The answer must be every line of the records in which the string "himeno" appears.
================
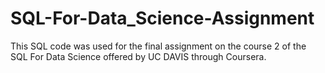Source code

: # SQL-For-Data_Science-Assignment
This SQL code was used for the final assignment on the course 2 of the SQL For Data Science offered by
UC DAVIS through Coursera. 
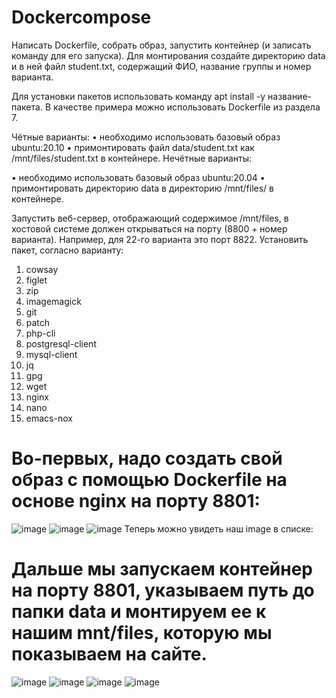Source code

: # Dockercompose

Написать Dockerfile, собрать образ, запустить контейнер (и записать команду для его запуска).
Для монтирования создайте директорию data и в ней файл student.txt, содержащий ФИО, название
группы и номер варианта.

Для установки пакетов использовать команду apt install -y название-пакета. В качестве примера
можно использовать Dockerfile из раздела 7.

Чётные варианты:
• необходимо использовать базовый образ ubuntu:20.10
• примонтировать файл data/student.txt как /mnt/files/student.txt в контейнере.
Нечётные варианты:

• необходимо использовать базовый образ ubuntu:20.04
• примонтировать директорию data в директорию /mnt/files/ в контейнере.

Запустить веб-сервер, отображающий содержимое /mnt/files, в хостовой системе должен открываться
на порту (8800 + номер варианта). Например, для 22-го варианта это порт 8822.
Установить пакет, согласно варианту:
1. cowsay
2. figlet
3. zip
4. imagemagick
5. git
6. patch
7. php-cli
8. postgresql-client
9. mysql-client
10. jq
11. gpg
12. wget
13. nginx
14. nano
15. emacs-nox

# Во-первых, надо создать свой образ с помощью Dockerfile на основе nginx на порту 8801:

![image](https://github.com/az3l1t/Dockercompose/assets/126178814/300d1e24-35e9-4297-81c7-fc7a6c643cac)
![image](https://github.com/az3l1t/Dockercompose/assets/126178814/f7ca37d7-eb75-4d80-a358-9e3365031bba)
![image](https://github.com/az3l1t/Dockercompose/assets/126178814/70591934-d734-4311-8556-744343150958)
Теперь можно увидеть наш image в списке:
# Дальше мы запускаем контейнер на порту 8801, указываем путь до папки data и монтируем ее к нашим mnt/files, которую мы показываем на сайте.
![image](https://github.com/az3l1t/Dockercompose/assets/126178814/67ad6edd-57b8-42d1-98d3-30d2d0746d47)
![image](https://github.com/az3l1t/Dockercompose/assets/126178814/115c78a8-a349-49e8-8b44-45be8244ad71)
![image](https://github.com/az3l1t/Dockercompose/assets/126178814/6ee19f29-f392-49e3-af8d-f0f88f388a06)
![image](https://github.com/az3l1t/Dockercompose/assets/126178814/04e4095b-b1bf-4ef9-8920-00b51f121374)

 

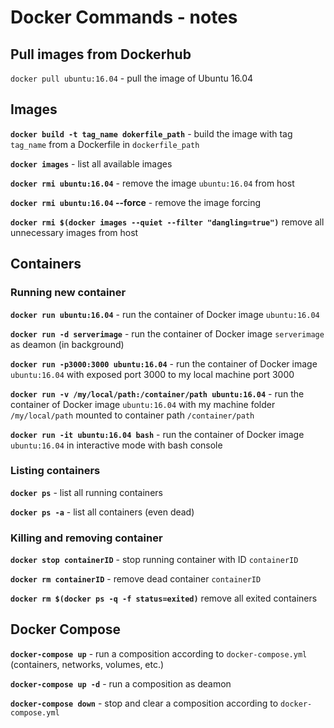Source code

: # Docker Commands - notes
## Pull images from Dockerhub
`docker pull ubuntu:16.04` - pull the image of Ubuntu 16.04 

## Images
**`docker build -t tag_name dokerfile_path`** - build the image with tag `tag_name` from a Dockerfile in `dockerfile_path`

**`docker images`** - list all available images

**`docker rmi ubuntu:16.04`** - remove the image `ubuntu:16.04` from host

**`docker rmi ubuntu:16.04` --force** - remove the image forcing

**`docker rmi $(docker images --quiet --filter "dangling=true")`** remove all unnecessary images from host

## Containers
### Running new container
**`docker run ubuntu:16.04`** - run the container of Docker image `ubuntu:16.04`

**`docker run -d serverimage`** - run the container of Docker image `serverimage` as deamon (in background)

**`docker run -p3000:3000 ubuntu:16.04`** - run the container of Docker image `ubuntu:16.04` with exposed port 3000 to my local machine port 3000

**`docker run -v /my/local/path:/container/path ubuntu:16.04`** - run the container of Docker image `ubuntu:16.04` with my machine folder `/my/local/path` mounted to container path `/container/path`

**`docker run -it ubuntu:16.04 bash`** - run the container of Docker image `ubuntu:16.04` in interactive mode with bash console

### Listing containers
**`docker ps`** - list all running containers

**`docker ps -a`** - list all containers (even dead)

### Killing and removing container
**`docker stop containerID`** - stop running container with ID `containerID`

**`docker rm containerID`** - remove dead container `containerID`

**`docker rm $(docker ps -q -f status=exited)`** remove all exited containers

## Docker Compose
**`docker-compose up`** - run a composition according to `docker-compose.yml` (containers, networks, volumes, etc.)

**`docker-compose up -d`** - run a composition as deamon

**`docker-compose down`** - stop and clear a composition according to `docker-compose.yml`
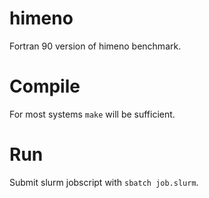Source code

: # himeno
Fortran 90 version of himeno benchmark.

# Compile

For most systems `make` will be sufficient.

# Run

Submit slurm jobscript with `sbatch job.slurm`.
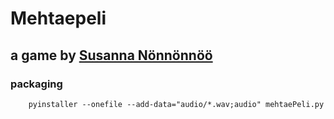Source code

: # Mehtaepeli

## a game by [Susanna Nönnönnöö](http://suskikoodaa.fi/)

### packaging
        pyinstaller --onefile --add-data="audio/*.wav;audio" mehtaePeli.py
================
- Answer box -
: # himeno
Fortran 90 version of himeno benchmark.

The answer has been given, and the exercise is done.